**What to do**
Below are the records. Reproduce the line that contains "romad roma03 -p 12000 -d -n romatest" and every line after it to the end, exactly and alone.

Collected data
╔══

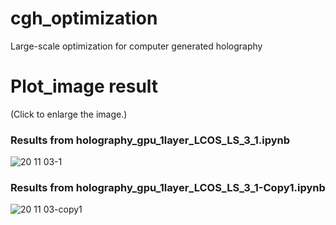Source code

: # cgh_optimization
Large-scale optimization for computer generated holography

# Plot_image result
(Click to enlarge the image.)

### Results from holography_gpu_1layer_LCOS_LS_3_1.ipynb
![20 11 03-1](https://user-images.githubusercontent.com/63335900/97987382-838f7080-1e1e-11eb-817c-238ae78dbe55.png)
### Results from holography_gpu_1layer_LCOS_LS_3_1-Copy1.ipynb
![20 11 03-copy1](https://user-images.githubusercontent.com/63335900/97987766-31028400-1e1f-11eb-8742-6cc8f00110ea.png)
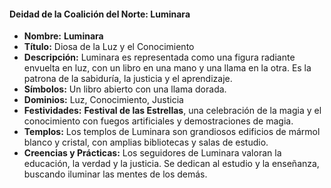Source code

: #### Deidad de la Coalición del Norte: **Luminara**

- **Nombre:** **Luminara**
- **Título:** Diosa de la Luz y el Conocimiento
- **Descripción:** Luminara es representada como una figura radiante envuelta en luz, con un libro en una mano y una llama en la otra. Es la patrona de la sabiduría, la justicia y el aprendizaje.
- **Símbolos:** Un libro abierto con una llama dorada.
- **Dominios:** Luz, Conocimiento, Justicia
- **Festividades:** **Festival de las Estrellas**, una celebración de la magia y el conocimiento con fuegos artificiales y demostraciones de magia.
- **Templos:** Los templos de Luminara son grandiosos edificios de mármol blanco y cristal, con amplias bibliotecas y salas de estudio.
- **Creencias y Prácticas:** Los seguidores de Luminara valoran la educación, la verdad y la justicia. Se dedican al estudio y la enseñanza, buscando iluminar las mentes de los demás.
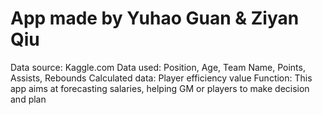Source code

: # App made by Yuhao Guan & Ziyan Qiu
Data source: Kaggle.com
Data used: Position, Age, Team Name, Points, Assists, Rebounds
Calculated data: Player efficiency value
Function: This app aims at forecasting salaries, helping GM or players to make decision and plan
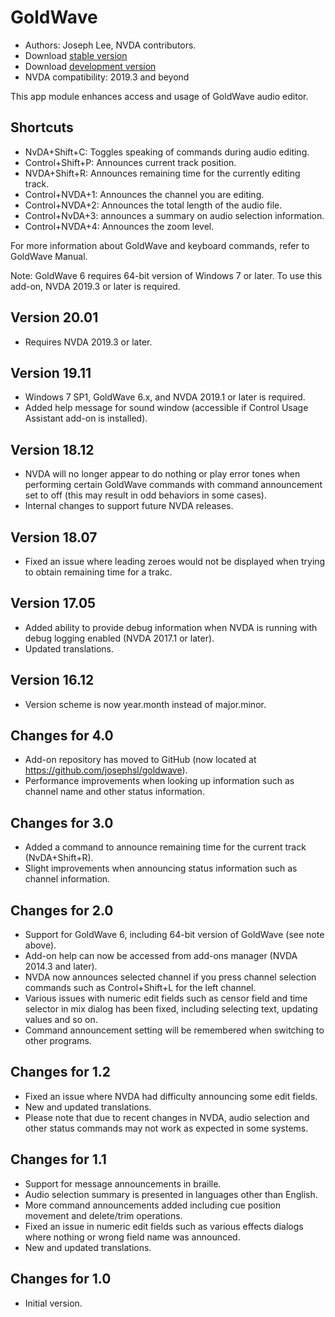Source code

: # GoldWave #

* Authors: Joseph Lee, NVDA contributors.
* Download [stable version][1]
* Download [development version][2]
* NVDA compatibility: 2019.3 and beyond

This app module enhances access and usage of GoldWave audio editor.

## Shortcuts ##

* NvDA+Shift+C: Toggles speaking of commands during audio editing.
* Control+Shift+P: Announces current track position.
* NVDA+Shift+R: Announces remaining time for the currently editing track.
* Control+NVDA+1: Announces the channel you are editing.
* Control+NVDA+2: Announces the total length of the audio file.
* Control+NvDA+3: announces a summary on audio selection information.
* Control+NVDA+4: Announces the zoom level.

For more information about GoldWave and keyboard commands, refer to GoldWave Manual.

Note: GoldWave 6 requires 64-bit version of Windows 7 or later. To use this add-on, NVDA 2019.3 or later is required.

## Version 20.01

* Requires NVDA 2019.3 or later.

## Version 19.11

* Windows 7 SP1, GoldWave 6.x, and NVDA 2019.1 or later is required.
* Added help message for sound window (accessible if Control Usage Assistant add-on is installed).

## Version 18.12

* NVDA will no longer appear to do nothing or play error tones when performing certain GoldWave commands with command announcement set to off (this may result in odd behaviors in some cases).
* Internal changes to support future NVDA releases.

## Version 18.07

* Fixed an issue where leading zeroes would not be displayed when trying to obtain remaining time for a trakc.

## Version 17.05

* Added ability to provide debug information when NVDA is running with debug logging enabled (NVDA 2017.1 or later).
* Updated translations.

## Version 16.12

* Version scheme is now year.month instead of major.minor.

## Changes for 4.0

* Add-on repository has moved to GitHub (now located at https://github.com/josephsl/goldwave).
* Performance improvements when looking up information such as channel name and other status information.

## Changes for 3.0

* Added a command to announce remaining time for the current track (NvDA+Shift+R).
* Slight improvements when announcing status information such as channel information.

## Changes for 2.0

* Support for GoldWave 6, including 64-bit version of GoldWave (see note above).
* Add-on help can now be accessed from add-ons manager (NVDA 2014.3 and later).
* NVDA now announces selected channel if you press channel selection commands such as Control+Shift+L for the left channel.
* Various issues with numeric edit fields such as censor field and time selector in mix dialog has been fixed, including selecting text, updating values and so on.
* Command announcement setting will be remembered when switching to other programs.

## Changes for 1.2

* Fixed an issue where NVDA had difficulty announcing some edit fields.
* New and updated translations.
* Please note that due to recent changes in NVDA, audio selection and other status commands may not work as expected in some systems.

## Changes for 1.1

* Support for message announcements in braille.
* Audio selection summary is presented in languages other than English.
* More command announcements added including cue position movement and delete/trim operations.
* Fixed an issue in numeric edit fields such as various effects dialogs where nothing or wrong field name was announced.
* New and updated translations.

## Changes for 1.0

* Initial version.

[1]: http://addons.nvda-project.org/files/get.php?file=gwv

[2]: http://addons.nvda-project.org/files/get.php?file=gwv-dev
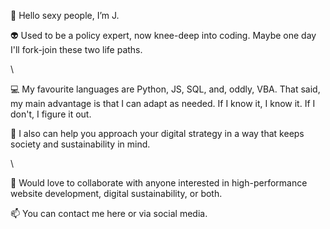 👋 Hello sexy people, I’m J.

👽 Used to be a policy expert, now knee-deep into coding. Maybe one day I'll fork-join these two life paths. 

 \

💻 My favourite languages are Python, JS, SQL, and, oddly, VBA. That said, my main advantage is that I can adapt as needed. If I know it, I know it. If I don't, I figure it out.

🌱 I also can help you approach your digital strategy in a way that keeps society and sustainability in mind.

 \

💞 Would love to collaborate with anyone interested in high-performance website development, digital sustainability, or both.

📫 You can contact me here or via social media.

<!---
jbolns/jbolns is a ✨ special ✨ repository because its `README.md` (this file) appears on your GitHub profile.
You can click the Preview link to take a look at your changes.
--->
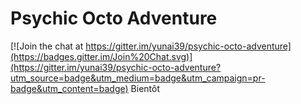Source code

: # Psychic Octo Adventure

[![Join the chat at https://gitter.im/yunai39/psychic-octo-adventure](https://badges.gitter.im/Join%20Chat.svg)](https://gitter.im/yunai39/psychic-octo-adventure?utm_source=badge&utm_medium=badge&utm_campaign=pr-badge&utm_content=badge)
Bientôt
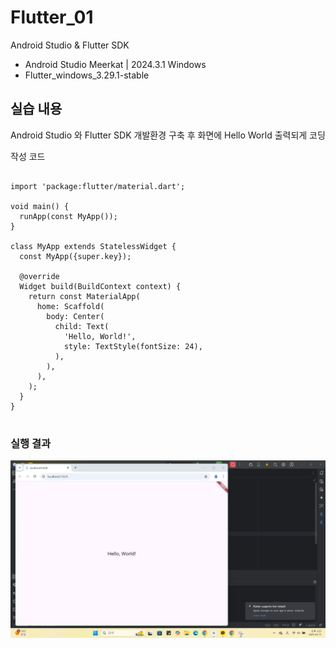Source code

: # Flutter_01
Android Studio & Flutter SDK
- Android Studio Meerkat | 2024.3.1 Windows
- Flutter_windows_3.29.1-stable


## 실습 내용
Android Studio 와 Flutter SDK 개발환경 구축 후 화면에 Hello World 출력되게 코딩

작성 코드
<pre>
<code>
import 'package:flutter/material.dart';

void main() {
  runApp(const MyApp());
}

class MyApp extends StatelessWidget {
  const MyApp({super.key});

  @override
  Widget build(BuildContext context) {
    return const MaterialApp(
      home: Scaffold(
        body: Center(
          child: Text(
            'Hello, World!',
            style: TextStyle(fontSize: 24),
          ),
        ),
      ),
    );
  }
}
</code>
</pre>



### 실행 결과
![코드 실행 결과](./images/abcd.png)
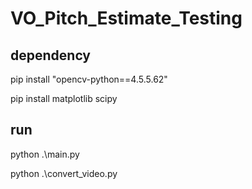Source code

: # VO_Pitch_Estimate_Testing

## dependency
pip install "opencv-python==4.5.5.62"

pip install matplotlib scipy

## run
python .\main.py

python .\convert_video.py
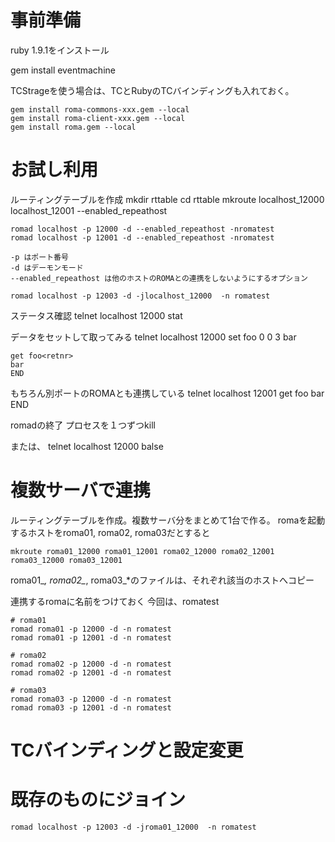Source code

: # 事前準備

ruby 1.9.1をインストール

gem install eventmachine

TCStrageを使う場合は、TCとRubyのTCバインディングも入れておく。

    gem install roma-commons-xxx.gem --local
    gem install roma-client-xxx.gem --local
    gem install roma.gem --local


# お試し利用
ルーティングテーブルを作成
    mkdir rttable
    cd rttable
    mkroute localhost_12000 localhost_12001 --enabled_repeathost

    romad localhost -p 12000 -d --enabled_repeathost -nromatest
    romad localhost -p 12001 -d --enabled_repeathost -nromatest

    -p はポート番号
    -d はデーモンモード
    --enabled_repeathost は他のホストのROMAとの連携をしないようにするオプション

    romad localhost -p 12003 -d -jlocalhost_12000  -n romatest


ステータス確認
    telnet localhost 12000
    stat

データをセットして取ってみる
    telnet localhost 12000
    set foo 0 0 3<return>
    bar<return>

    get foo<retnr>
    bar
    END

もちろん別ポートのROMAとも連携している
    telnet localhost 12001
    get foo<retnr>
    bar
    END

 romadの終了
    プロセスを１つずつkill

または、
    telnet localhost 12000
    balse


# 複数サーバで連携
ルーティングテーブルを作成。複数サーバ分をまとめて1台で作る。
romaを起動するホストをroma01, roma02, roma03だとすると

    mkroute roma01_12000 roma01_12001 roma02_12000 roma02_12001 roma03_12000 roma03_12001

roma01_*, roma02_*, roma03_*のファイルは、それぞれ該当のホストへコピー

連携するromaに名前をつけておく
今回は、romatest

    # roma01
    romad roma01 -p 12000 -d -n romatest
    romad roma01 -p 12001 -d -n romatest

    # roma02
    romad roma02 -p 12000 -d -n romatest
    romad roma02 -p 12001 -d -n romatest

    # roma03
    romad roma03 -p 12000 -d -n romatest
    romad roma03 -p 12001 -d -n romatest

# TCバインディングと設定変更

# 既存のものにジョイン
    romad localhost -p 12003 -d -jroma01_12000  -n romatest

╚══

**Written response**
    romad roma03 -p 12000 -d -n romatest
    romad roma03 -p 12001 -d -n romatest

# TCバインディングと設定変更

# 既存のものにジョイン
    romad localhost -p 12003 -d -jroma01_12000  -n romatest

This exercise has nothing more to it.